La confusion s’amplifiant, Naomi Klein se met à filer son double sur Internet et à enquêter sur le phénomène : le moi numérique que nous nous créons sur les réseaux, notre transformation en marques virtuelles, l’IA qui brouille les frontières entre l’humain et la machine, les réécritures de l’histoire, l’extension de l’État de surveillance, la prolifération des deepfakes, les projections ethno-raciales… Tout un monde souterrain de désinformation et de conspirations qui imitent et circonviennent les croyances et les préoccupations des progressistes, un “Monde miroir” qui se nourrit de leurs silences et de leurs échecs. “Ce qui m’est arrivé avec l’autre Naomi, dit-elle, est arrivé plus largement à la gauche ; dans maints domaines, les causes que nous défendions sont désormais dormantes et ont été usurpées, remplacées par des doubles distordus dans le Monde miroir.” Les nations, les cultures, les partis ont aussi leurs doubles, sombres et vertigineux." (C'est moi qui souligne)

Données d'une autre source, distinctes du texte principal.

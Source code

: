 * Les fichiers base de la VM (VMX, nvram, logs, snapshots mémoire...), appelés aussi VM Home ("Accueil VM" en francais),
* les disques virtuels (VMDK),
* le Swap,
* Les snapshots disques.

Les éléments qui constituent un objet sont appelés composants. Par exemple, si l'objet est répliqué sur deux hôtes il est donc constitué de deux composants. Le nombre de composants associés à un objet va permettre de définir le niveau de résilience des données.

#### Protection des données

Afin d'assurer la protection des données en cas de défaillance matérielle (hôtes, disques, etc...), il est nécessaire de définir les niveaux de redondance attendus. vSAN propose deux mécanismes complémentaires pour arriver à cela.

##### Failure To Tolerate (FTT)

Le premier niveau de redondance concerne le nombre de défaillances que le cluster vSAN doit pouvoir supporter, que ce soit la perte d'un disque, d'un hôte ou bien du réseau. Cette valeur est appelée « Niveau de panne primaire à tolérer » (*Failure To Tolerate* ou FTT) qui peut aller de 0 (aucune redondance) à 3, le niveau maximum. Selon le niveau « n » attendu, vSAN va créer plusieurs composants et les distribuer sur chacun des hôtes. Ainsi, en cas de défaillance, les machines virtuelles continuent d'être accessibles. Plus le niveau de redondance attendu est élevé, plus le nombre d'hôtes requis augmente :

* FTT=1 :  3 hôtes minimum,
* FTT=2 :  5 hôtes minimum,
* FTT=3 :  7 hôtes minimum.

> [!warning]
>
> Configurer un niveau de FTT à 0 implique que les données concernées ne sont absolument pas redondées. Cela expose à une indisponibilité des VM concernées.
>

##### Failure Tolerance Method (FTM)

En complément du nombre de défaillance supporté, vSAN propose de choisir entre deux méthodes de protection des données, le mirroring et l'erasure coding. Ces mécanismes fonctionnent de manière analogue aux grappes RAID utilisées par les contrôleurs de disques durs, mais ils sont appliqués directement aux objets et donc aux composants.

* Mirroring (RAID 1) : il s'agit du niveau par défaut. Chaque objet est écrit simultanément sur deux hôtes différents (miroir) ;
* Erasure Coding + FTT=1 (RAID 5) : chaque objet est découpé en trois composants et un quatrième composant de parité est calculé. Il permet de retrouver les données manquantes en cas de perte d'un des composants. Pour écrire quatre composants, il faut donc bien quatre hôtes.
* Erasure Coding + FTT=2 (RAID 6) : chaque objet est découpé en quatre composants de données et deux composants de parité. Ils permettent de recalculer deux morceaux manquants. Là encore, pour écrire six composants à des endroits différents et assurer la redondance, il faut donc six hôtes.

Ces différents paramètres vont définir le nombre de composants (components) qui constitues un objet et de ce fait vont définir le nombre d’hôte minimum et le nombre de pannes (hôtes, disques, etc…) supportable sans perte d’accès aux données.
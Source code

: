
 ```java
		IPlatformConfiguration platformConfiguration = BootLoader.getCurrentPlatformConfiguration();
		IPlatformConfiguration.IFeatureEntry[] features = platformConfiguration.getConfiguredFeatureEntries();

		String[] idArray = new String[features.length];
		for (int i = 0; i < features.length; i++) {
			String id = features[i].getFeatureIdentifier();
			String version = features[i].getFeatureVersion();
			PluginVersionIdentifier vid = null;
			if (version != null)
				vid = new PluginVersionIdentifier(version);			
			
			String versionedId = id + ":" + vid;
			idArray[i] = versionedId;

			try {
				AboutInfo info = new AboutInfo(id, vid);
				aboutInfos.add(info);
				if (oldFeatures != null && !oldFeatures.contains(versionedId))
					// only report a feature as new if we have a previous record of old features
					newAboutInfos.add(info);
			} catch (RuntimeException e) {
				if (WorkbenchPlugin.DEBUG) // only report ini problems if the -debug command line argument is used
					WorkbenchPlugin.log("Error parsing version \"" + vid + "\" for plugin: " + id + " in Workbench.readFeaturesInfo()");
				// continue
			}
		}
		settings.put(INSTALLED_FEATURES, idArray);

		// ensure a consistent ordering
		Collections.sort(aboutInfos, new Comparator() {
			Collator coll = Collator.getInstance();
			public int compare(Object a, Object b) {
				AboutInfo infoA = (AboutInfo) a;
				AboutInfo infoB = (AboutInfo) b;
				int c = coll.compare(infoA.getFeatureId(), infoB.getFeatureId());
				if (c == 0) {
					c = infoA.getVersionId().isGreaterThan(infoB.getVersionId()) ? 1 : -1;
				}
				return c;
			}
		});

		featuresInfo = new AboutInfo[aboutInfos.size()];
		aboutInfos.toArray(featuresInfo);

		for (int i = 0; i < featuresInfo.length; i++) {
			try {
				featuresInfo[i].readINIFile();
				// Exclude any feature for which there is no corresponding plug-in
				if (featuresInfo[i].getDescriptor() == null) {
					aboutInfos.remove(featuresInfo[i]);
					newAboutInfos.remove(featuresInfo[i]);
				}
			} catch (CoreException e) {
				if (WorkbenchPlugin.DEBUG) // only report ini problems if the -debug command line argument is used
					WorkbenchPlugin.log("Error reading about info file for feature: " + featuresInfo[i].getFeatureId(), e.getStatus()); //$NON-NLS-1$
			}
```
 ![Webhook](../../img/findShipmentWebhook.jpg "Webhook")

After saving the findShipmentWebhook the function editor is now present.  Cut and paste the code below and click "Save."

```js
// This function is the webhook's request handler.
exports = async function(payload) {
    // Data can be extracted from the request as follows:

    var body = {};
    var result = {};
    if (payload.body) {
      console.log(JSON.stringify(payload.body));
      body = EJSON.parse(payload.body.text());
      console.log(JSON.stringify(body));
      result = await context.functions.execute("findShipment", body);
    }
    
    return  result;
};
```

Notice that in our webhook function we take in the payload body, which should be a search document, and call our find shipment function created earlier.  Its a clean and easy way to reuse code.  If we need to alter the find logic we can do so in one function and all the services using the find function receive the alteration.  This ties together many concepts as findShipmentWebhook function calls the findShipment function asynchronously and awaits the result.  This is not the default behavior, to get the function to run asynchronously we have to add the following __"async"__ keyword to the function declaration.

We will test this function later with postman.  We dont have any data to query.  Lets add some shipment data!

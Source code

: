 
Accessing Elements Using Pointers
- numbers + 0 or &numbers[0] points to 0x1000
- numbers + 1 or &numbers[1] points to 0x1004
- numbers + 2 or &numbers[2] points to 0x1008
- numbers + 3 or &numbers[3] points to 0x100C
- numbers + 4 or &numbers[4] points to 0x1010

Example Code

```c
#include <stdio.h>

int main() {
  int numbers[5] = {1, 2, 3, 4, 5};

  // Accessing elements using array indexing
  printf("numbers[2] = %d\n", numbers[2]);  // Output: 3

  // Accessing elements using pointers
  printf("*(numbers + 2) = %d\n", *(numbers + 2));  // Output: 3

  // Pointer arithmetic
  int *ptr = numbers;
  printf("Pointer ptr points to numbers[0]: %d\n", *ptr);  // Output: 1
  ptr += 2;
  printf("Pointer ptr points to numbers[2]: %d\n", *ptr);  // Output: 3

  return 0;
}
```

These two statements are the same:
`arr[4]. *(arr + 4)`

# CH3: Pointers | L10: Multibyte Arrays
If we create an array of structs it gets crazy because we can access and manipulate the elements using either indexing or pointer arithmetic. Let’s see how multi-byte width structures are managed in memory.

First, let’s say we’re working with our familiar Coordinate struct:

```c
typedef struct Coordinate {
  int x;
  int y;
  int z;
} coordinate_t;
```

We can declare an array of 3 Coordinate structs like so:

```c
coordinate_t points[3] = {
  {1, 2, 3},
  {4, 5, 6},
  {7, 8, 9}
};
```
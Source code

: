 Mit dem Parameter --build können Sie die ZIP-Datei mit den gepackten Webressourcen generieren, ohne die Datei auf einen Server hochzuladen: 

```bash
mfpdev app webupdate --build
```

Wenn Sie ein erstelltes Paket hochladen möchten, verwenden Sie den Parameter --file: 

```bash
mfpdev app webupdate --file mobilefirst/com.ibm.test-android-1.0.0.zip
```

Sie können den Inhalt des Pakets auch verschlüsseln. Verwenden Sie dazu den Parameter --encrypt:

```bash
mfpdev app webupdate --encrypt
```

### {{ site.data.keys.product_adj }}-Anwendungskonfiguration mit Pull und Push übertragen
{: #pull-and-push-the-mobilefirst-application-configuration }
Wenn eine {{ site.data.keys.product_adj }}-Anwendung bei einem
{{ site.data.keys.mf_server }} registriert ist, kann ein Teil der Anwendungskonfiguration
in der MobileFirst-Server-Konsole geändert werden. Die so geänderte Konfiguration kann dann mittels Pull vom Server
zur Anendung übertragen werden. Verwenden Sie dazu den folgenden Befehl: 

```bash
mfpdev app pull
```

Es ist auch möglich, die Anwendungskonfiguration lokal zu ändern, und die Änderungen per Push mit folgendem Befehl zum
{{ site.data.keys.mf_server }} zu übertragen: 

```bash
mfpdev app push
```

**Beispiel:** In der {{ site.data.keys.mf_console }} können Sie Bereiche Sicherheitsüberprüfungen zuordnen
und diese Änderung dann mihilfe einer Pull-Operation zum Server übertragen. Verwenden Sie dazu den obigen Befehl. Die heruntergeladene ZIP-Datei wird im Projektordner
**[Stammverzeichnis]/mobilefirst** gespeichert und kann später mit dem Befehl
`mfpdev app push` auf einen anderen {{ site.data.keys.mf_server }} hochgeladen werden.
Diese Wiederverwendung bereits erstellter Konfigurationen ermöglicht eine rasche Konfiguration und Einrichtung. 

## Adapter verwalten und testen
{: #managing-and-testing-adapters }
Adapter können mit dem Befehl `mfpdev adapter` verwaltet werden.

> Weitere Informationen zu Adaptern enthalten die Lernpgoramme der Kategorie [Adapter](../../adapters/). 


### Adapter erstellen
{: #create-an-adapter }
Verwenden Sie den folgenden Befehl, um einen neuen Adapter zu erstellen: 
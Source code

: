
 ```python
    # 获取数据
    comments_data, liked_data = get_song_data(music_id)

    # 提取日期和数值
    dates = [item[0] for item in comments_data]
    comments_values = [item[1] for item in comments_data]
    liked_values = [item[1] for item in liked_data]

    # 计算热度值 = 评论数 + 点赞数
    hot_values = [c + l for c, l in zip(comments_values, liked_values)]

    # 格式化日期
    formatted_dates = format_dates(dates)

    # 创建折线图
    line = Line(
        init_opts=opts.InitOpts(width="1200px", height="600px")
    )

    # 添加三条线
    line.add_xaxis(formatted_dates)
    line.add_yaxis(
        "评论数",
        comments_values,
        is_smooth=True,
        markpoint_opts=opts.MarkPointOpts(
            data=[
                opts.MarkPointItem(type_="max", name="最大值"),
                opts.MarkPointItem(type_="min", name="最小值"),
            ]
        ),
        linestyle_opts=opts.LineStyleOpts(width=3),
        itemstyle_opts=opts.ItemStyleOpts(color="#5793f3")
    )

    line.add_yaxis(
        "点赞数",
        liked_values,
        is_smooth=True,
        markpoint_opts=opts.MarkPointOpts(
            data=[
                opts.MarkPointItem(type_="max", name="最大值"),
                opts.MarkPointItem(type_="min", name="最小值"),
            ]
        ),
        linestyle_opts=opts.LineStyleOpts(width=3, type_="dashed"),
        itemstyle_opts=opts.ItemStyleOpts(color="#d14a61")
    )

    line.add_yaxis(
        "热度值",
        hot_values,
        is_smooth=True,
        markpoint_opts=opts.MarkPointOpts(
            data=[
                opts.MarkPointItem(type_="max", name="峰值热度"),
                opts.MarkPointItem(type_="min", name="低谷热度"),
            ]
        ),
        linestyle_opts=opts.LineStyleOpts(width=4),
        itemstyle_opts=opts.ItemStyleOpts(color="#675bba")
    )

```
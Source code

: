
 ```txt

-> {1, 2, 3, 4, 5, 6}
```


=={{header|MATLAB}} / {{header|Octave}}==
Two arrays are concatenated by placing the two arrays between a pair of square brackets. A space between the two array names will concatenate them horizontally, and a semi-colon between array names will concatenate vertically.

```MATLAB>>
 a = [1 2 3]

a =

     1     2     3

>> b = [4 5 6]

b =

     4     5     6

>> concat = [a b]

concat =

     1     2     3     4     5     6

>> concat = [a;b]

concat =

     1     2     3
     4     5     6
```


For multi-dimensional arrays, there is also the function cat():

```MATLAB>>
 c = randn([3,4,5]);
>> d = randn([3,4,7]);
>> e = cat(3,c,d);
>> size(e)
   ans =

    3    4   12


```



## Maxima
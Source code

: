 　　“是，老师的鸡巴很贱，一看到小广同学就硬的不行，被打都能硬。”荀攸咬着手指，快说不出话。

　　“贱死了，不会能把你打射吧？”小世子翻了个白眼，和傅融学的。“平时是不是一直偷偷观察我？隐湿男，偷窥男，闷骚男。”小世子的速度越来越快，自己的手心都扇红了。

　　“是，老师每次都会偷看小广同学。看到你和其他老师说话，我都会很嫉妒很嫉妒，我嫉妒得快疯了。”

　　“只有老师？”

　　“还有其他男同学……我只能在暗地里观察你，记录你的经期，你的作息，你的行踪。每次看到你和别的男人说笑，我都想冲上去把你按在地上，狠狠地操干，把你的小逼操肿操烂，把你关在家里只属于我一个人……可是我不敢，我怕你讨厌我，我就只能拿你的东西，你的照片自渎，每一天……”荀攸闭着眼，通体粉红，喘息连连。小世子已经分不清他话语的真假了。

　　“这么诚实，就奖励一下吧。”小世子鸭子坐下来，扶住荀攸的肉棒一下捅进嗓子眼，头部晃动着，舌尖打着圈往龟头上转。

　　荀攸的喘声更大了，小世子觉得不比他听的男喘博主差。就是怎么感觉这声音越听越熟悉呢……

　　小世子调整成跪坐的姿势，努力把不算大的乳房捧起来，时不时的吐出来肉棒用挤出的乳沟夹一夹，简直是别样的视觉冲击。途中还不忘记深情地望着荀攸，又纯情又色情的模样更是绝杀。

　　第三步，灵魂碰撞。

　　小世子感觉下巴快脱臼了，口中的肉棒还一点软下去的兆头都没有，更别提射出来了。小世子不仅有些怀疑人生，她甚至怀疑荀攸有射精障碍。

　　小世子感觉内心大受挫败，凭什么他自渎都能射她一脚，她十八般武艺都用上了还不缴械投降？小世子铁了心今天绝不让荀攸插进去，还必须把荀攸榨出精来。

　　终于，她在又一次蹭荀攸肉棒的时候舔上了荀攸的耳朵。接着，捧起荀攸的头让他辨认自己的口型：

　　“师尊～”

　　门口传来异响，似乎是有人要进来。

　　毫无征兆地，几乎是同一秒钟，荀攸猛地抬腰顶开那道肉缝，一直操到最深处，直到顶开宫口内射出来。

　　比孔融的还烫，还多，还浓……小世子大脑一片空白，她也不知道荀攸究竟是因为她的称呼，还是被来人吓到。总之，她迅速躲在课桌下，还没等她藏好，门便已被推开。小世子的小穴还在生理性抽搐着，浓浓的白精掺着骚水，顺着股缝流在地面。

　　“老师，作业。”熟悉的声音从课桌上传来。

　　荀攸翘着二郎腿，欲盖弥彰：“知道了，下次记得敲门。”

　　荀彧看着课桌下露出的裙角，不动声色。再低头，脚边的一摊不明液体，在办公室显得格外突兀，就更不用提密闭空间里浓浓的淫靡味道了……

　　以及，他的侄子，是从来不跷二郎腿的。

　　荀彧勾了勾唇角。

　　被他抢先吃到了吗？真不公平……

Je poursuivais la lecture du livre encore avant-hier dans la nuit, et puis j'apprends au matin la victoire de Trump, confirmant au passage les analyses sans concession de Naomi Klein. J'ai envie d'écrire sur cette catastrophe et, en même temps, je n'en ai pas la force encore. Alors je reprends une autre tâche, la retranscription de Cristal noir, le livre que j'ai commencé à écrire en août 2022, mais que, pour des raisons que je m'explique mal encore, j'ai interrompu. Un blocage soudain alors qu'il ne me restait qu'une trentaine de pages à écrire. Depuis quelques semaines, j'ai décidé de retranscrire à l'ordinateur (tout avait été écrit à la main jusque-là) les 174 pages dont je disposais. Hier j'ai donc continué, et je suis parvenu sur ce passage où j'évoque le dieu Deux, Omeoteotl, évoqué par Pierre Schneider dans Le commencement et la suite (Flammarion, 1994), une fascinante sculpture huaxtèque, sculpture de basalte aujourd’hui conservée au musée de Veracruz :
« Issue d’un cou long et fin, la tête de basalte se divise de part et d’autre de l’arête du nez. La moitié de droite, taillée et polie, montre un visage élégamment stylisé, où survivent des échos du style olmèque. La moitié de gauche est aveugle, plus épaisse aussi, comme une gangue opaque dont on aurait dégagé partiellement un diamant étincelant. Pourtant l’œuvre ne fait pas penser à un travail accidentellement interrompu, pas plus qu’à ces interruptions voulues par Michel-Ange, qui jouent sur le contraste de formes lisses délivrées du bloc informe pour signifier la victoire du sculpteur démiurge sur le chaos. Dans les deux cas, l’achevé refoule l’informe dans les limbes, lui succède ; nous ne sommes pas obligés de les voir ensemble, de les concevoir ensemble. L’œuvre s’est arrachée au néant, elle y replongera, entre-temps elle règne incontestée.
La tête de Veracruz interdit ce regard alternatif. Elle nous somme d’envisager ensemble l’être et le néant, littéralement : tous deux font partie du même visage. Car la pierre tout entière – et pas seulement – et pas seulement sa partie fouillée – a reçu la forme d’une tête. Ordre et désordre sont inséparables. L’ordre véritable, c’est cela et il nous faut le regarder en face, malgré l’horrible frontière où les traits ciselés viennent se déchirer dans les ressacs de la pierre brute. » (p. 132)
Cette tête double était pour moi comme la signature du jour. Et ce matin, écrivant enfin cet article, je décidai, faisant ainsi écho au premier article sur le double, de titrer "Un nouveau fou à la Maison Blanche". Bien qu'il eût été sans doute plus juste de dire "Un fou à nouveau à la Maison Blanche" (Le 7 novembre 2019, cinq ans jour pour jour, je consacrai un article à Franz Xaver Messerschmidt, où il était question de Trump ).